2. It should be clear that the performance of a game-playing program is dependant on quality of its evaluation function. An inaccurate evaluation function will guide an agent toward positions that turn out to be lost.

3. Designing evaluation Function:

a) The evaluation function should order the terminal states in the same way as the true utility function; otherwise, an agent using it might select sub optimal moves even if it can see ahead all the way to the end of the game.

b) The computation must not take too long!

c) For non terminal states, the evaluation function should be strongly correlated with the actual chances of winning.

2. Imperfect and Real-time Decisions

The minimax algorithm generates the entire game search space, whereas the alpha-beta algorithm allow us to prune large parts of it. However, alpha-beta still has to search all the way to terminal states for at least a portion of the search space. This depth is usually not practical, because moves must be made in a reasonable amount of time-typically a few minutes at most.

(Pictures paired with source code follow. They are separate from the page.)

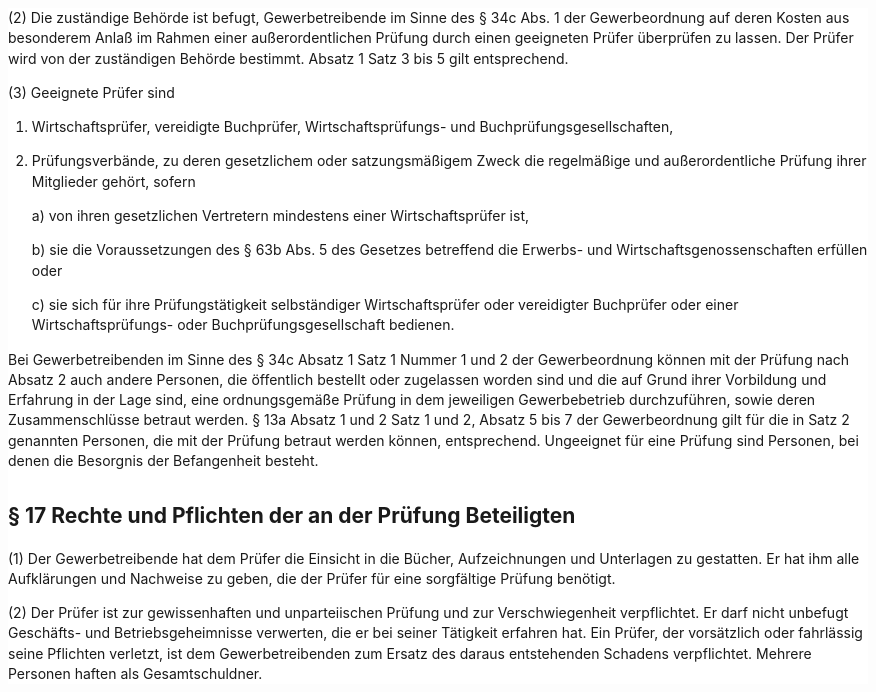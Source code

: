 (2) Die zuständige Behörde ist befugt, Gewerbetreibende im Sinne des §
34c Abs. 1 der Gewerbeordnung auf deren Kosten aus besonderem Anlaß im
Rahmen einer außerordentlichen Prüfung durch einen geeigneten Prüfer
überprüfen zu lassen. Der Prüfer wird von der zuständigen Behörde
bestimmt. Absatz 1 Satz 3 bis 5 gilt entsprechend.

(3) Geeignete Prüfer sind

1.  Wirtschaftsprüfer, vereidigte Buchprüfer, Wirtschaftsprüfungs- und
    Buchprüfungsgesellschaften,


2.  Prüfungsverbände, zu deren gesetzlichem oder satzungsmäßigem Zweck die
    regelmäßige und außerordentliche Prüfung ihrer Mitglieder gehört,
    sofern

    a)  von ihren gesetzlichen Vertretern mindestens einer Wirtschaftsprüfer
        ist,


    b)  sie die Voraussetzungen des § 63b Abs. 5 des Gesetzes betreffend die
        Erwerbs- und Wirtschaftsgenossenschaften erfüllen oder


    c)  sie sich für ihre Prüfungstätigkeit selbständiger Wirtschaftsprüfer
        oder vereidigter Buchprüfer oder einer Wirtschaftsprüfungs- oder
        Buchprüfungsgesellschaft bedienen.






Bei Gewerbetreibenden im Sinne des § 34c Absatz 1 Satz 1 Nummer 1 und
2 der Gewerbeordnung können mit der Prüfung nach Absatz 2 auch andere
Personen, die öffentlich bestellt oder zugelassen worden sind und die
auf Grund ihrer Vorbildung und Erfahrung in der Lage sind, eine
ordnungsgemäße Prüfung in dem jeweiligen Gewerbebetrieb durchzuführen,
sowie deren Zusammenschlüsse betraut werden. § 13a Absatz 1 und 2 Satz
1 und 2, Absatz 5 bis 7 der Gewerbeordnung gilt für die in Satz 2
genannten Personen, die mit der Prüfung betraut werden können,
entsprechend. Ungeeignet für eine Prüfung sind Personen, bei denen die
Besorgnis der Befangenheit besteht.

## § 17 Rechte und Pflichten der an der Prüfung Beteiligten

(1) Der Gewerbetreibende hat dem Prüfer die Einsicht in die Bücher,
Aufzeichnungen und Unterlagen zu gestatten. Er hat ihm alle
Aufklärungen und Nachweise zu geben, die der Prüfer für eine
sorgfältige Prüfung benötigt.

(2) Der Prüfer ist zur gewissenhaften und unparteiischen Prüfung und
zur Verschwiegenheit verpflichtet. Er darf nicht unbefugt Geschäfts-
und Betriebsgeheimnisse verwerten, die er bei seiner Tätigkeit
erfahren hat. Ein Prüfer, der vorsätzlich oder fahrlässig seine
Pflichten verletzt, ist dem Gewerbetreibenden zum Ersatz des daraus
entstehenden Schadens verpflichtet. Mehrere Personen haften als
Gesamtschuldner.
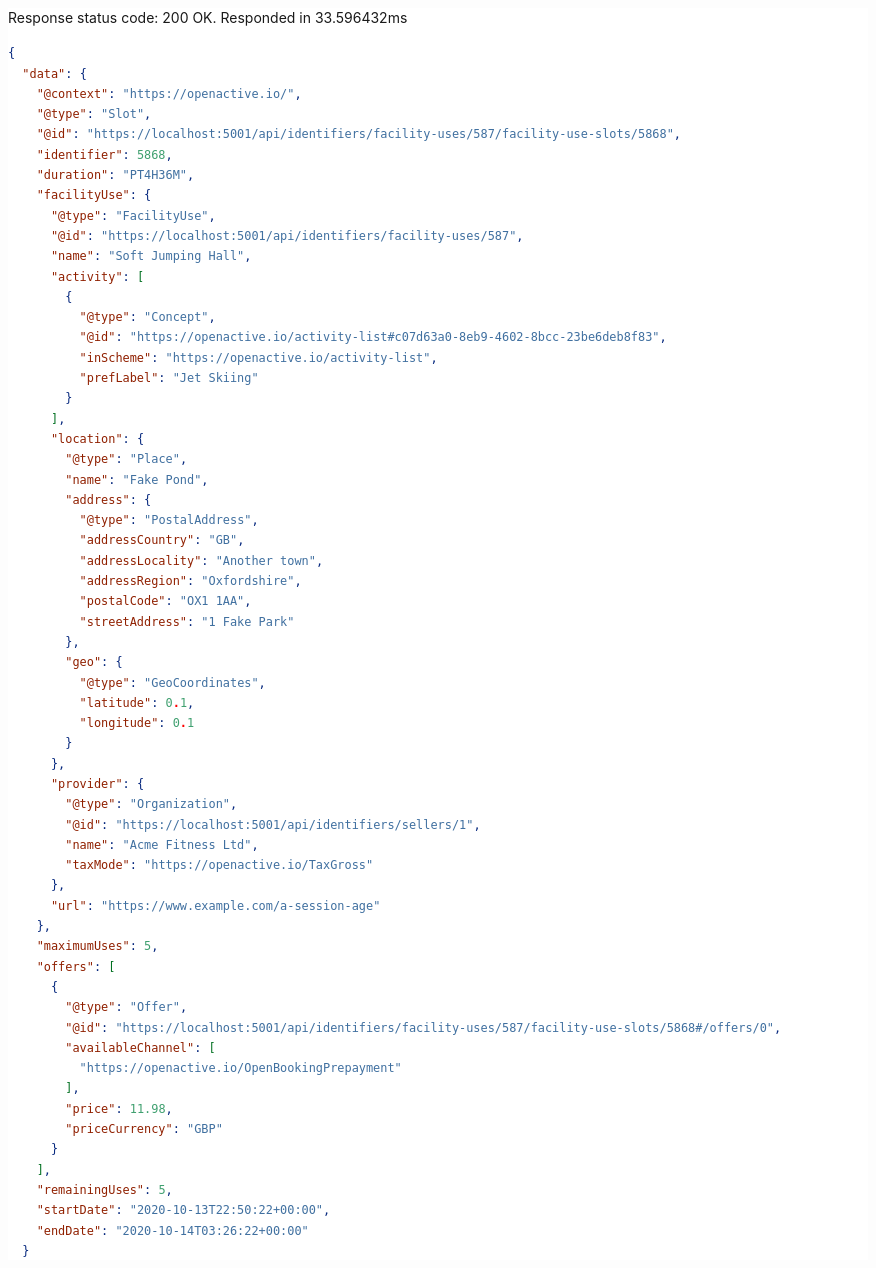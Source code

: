 
Response status code: 200 OK. Responded in 33.596432ms
```json
{
  "data": {
    "@context": "https://openactive.io/",
    "@type": "Slot",
    "@id": "https://localhost:5001/api/identifiers/facility-uses/587/facility-use-slots/5868",
    "identifier": 5868,
    "duration": "PT4H36M",
    "facilityUse": {
      "@type": "FacilityUse",
      "@id": "https://localhost:5001/api/identifiers/facility-uses/587",
      "name": "Soft Jumping Hall",
      "activity": [
        {
          "@type": "Concept",
          "@id": "https://openactive.io/activity-list#c07d63a0-8eb9-4602-8bcc-23be6deb8f83",
          "inScheme": "https://openactive.io/activity-list",
          "prefLabel": "Jet Skiing"
        }
      ],
      "location": {
        "@type": "Place",
        "name": "Fake Pond",
        "address": {
          "@type": "PostalAddress",
          "addressCountry": "GB",
          "addressLocality": "Another town",
          "addressRegion": "Oxfordshire",
          "postalCode": "OX1 1AA",
          "streetAddress": "1 Fake Park"
        },
        "geo": {
          "@type": "GeoCoordinates",
          "latitude": 0.1,
          "longitude": 0.1
        }
      },
      "provider": {
        "@type": "Organization",
        "@id": "https://localhost:5001/api/identifiers/sellers/1",
        "name": "Acme Fitness Ltd",
        "taxMode": "https://openactive.io/TaxGross"
      },
      "url": "https://www.example.com/a-session-age"
    },
    "maximumUses": 5,
    "offers": [
      {
        "@type": "Offer",
        "@id": "https://localhost:5001/api/identifiers/facility-uses/587/facility-use-slots/5868#/offers/0",
        "availableChannel": [
          "https://openactive.io/OpenBookingPrepayment"
        ],
        "price": 11.98,
        "priceCurrency": "GBP"
      }
    ],
    "remainingUses": 5,
    "startDate": "2020-10-13T22:50:22+00:00",
    "endDate": "2020-10-14T03:26:22+00:00"
  }
```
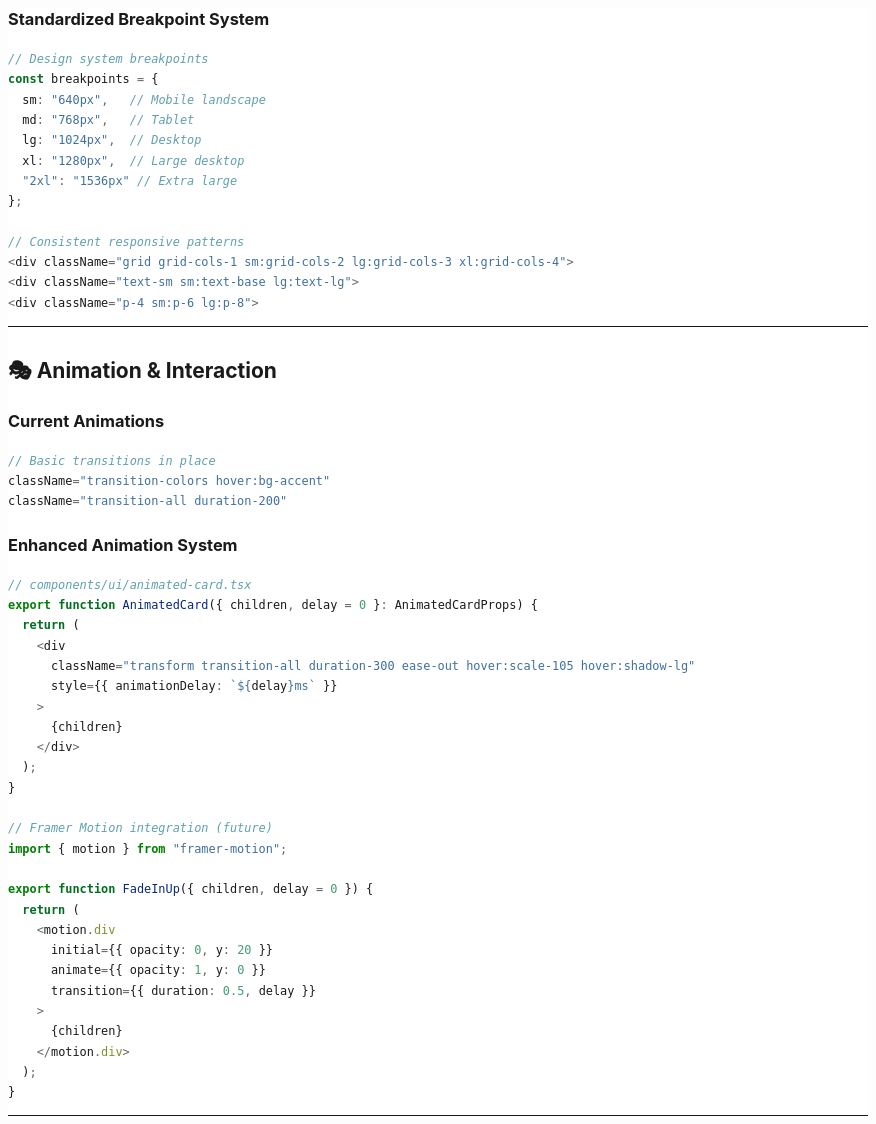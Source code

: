 ### **Standardized Breakpoint System**
```typescript
// Design system breakpoints
const breakpoints = {
  sm: "640px",   // Mobile landscape
  md: "768px",   // Tablet
  lg: "1024px",  // Desktop
  xl: "1280px",  // Large desktop
  "2xl": "1536px" // Extra large
};

// Consistent responsive patterns
<div className="grid grid-cols-1 sm:grid-cols-2 lg:grid-cols-3 xl:grid-cols-4">
<div className="text-sm sm:text-base lg:text-lg">
<div className="p-4 sm:p-6 lg:p-8">
```

---

## 🎭 **Animation & Interaction**

### **Current Animations**
```typescript
// Basic transitions in place
className="transition-colors hover:bg-accent"
className="transition-all duration-200"
```

### **Enhanced Animation System**
```typescript
// components/ui/animated-card.tsx
export function AnimatedCard({ children, delay = 0 }: AnimatedCardProps) {
  return (
    <div 
      className="transform transition-all duration-300 ease-out hover:scale-105 hover:shadow-lg"
      style={{ animationDelay: `${delay}ms` }}
    >
      {children}
    </div>
  );
}

// Framer Motion integration (future)
import { motion } from "framer-motion";

export function FadeInUp({ children, delay = 0 }) {
  return (
    <motion.div
      initial={{ opacity: 0, y: 20 }}
      animate={{ opacity: 1, y: 0 }}
      transition={{ duration: 0.5, delay }}
    >
      {children}
    </motion.div>
  );
}
```

---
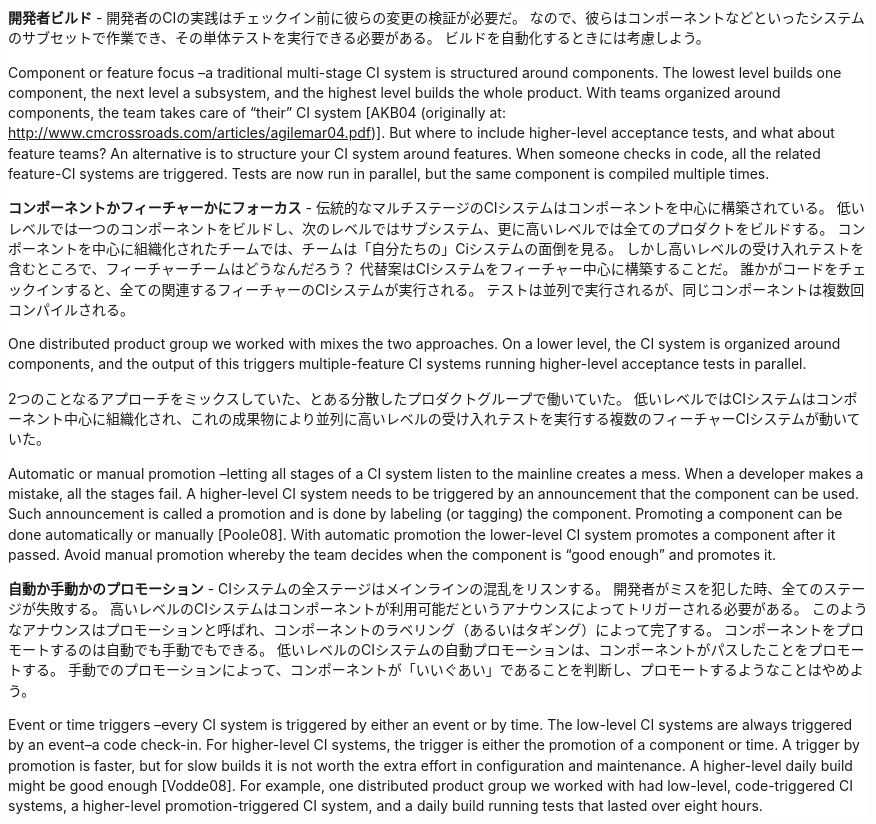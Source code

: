 **開発者ビルド** - 開発者のCIの実践はチェックイン前に彼らの変更の検証が必要だ。
なので、彼らはコンポーネントなどといったシステムのサブセットで作業でき、その単体テストを実行できる必要がある。
ビルドを自動化するときには考慮しよう。

Component or feature focus –a traditional multi-stage CI system is structured around components.
The lowest level builds one component, the next level a subsystem, and the highest level builds the whole product.
With teams organized around components, the team takes care of “their” CI system [AKB04 (originally at: http://www.cmcrossroads.com/articles/agilemar04.pdf)].
But where to include higher-level acceptance tests, and what about feature teams? An alternative is to structure your CI system around features.
When someone checks in code, all the related feature-CI systems are triggered.
Tests are now run in parallel, but the same component is compiled multiple times.

**コンポーネントかフィーチャーかにフォーカス** - 伝統的なマルチステージのCIシステムはコンポーネントを中心に構築されている。
低いレベルでは一つのコンポーネントをビルドし、次のレベルではサブシステム、更に高いレベルでは全てのプロダクトをビルドする。
コンポーネントを中心に組織化されたチームでは、チームは「自分たちの」Ciシステムの面倒を見る。
しかし高いレベルの受け入れテストを含むところで、フィーチャーチームはどうなんだろう？
代替案はCIシステムをフィーチャー中心に構築することだ。
誰かがコードをチェックインすると、全ての関連するフィーチャーのCIシステムが実行される。
テストは並列で実行されるが、同じコンポーネントは複数回コンパイルされる。

One distributed product group we worked with mixes the two approaches.
On a lower level, the CI system is organized around components, and the output of this triggers multiple-feature CI systems running higher-level acceptance tests in parallel.

2つのことなるアプローチをミックスしていた、とある分散したプロダクトグループで働いていた。
低いレベルではCIシステムはコンポーネント中心に組織化され、これの成果物により並列に高いレベルの受け入れテストを実行する複数のフィーチャーCIシステムが動いていた。

Automatic or manual promotion –letting all stages of a CI system listen to the mainline creates a mess.
When a developer makes a mistake, all the stages fail.
A higher-level CI system needs to be triggered by an announcement that the component can be used.
Such announcement is called a promotion and is done by labeling (or tagging) the component.
Promoting a component can be done automatically or manually [Poole08].
With automatic promotion the lower-level CI system promotes a component after it passed.
Avoid manual promotion whereby the team decides when the component is “good enough” and promotes it.

**自動か手動かのプロモーション** - CIシステムの全ステージはメインラインの混乱をリスンする。
開発者がミスを犯した時、全てのステージが失敗する。
高いレベルのCIシステムはコンポーネントが利用可能だというアナウンスによってトリガーされる必要がある。
このようなアナウンスはプロモーションと呼ばれ、コンポーネントのラベリング（あるいはタギング）によって完了する。
コンポーネントをプロモートするのは自動でも手動でもできる。
低いレベルのCIシステムの自動プロモーションは、コンポーネントがパスしたことをプロモートする。
手動でのプロモーションによって、コンポーネントが「いいぐあい」であることを判断し、プロモートするようなことはやめよう。

Event or time triggers –every CI system is triggered by either an event or by time.
The low-level CI systems are always triggered by an event–a code check-in.
For higher-level CI systems, the trigger is either the promotion of a component or time.
A trigger by promotion is faster, but for slow builds it is not worth the extra effort in configuration and maintenance.
A higher-level daily build might be good enough [Vodde08].
For example, one distributed product group we worked with had low-level, code-triggered CI systems, a higher-level promotion-triggered CI system, and a daily build running tests that lasted over eight hours.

For making search faster we can make a heuristic evaluation function that can be applied to states in the search. It will effectively turn nonterminal nodes into terminal leaves. In other words, the suggestion is to alter minimax or alpha-beta in two ways; the utility function is replaced by a heuristic evaluation function, which gives an estimate of the positions utility, and the terminal test is replaced by a cutoff test that decides when to apply heuristic function.

3. Cutting Off Search

1. Cutting off search is simple approach for searching faster.

2. The cutting off search is applied to limit the depth.

If Cutoff-Test (s, depth) then return E(S) problem in cutting off search. (Where E is evaluation function).

3. Cutoff test might be applied in adverse condition.

4. It may stop search before allowable time.

5. Iterative deepening go until time is elapsed.

6. Quiescent position -

a) If a position looks "dynamic", don't even bother to evaluate it.

b) Instead, do a small secondary search until things calm down. For example -After capturing a piece, things look good, but this would be misleading if opponent was about to capture, right back.

c) In general such factors are called continuation heuristics.

d) A quiescent position is a position which is unlikely to exhibit wild swings (huge changes) in value in near future.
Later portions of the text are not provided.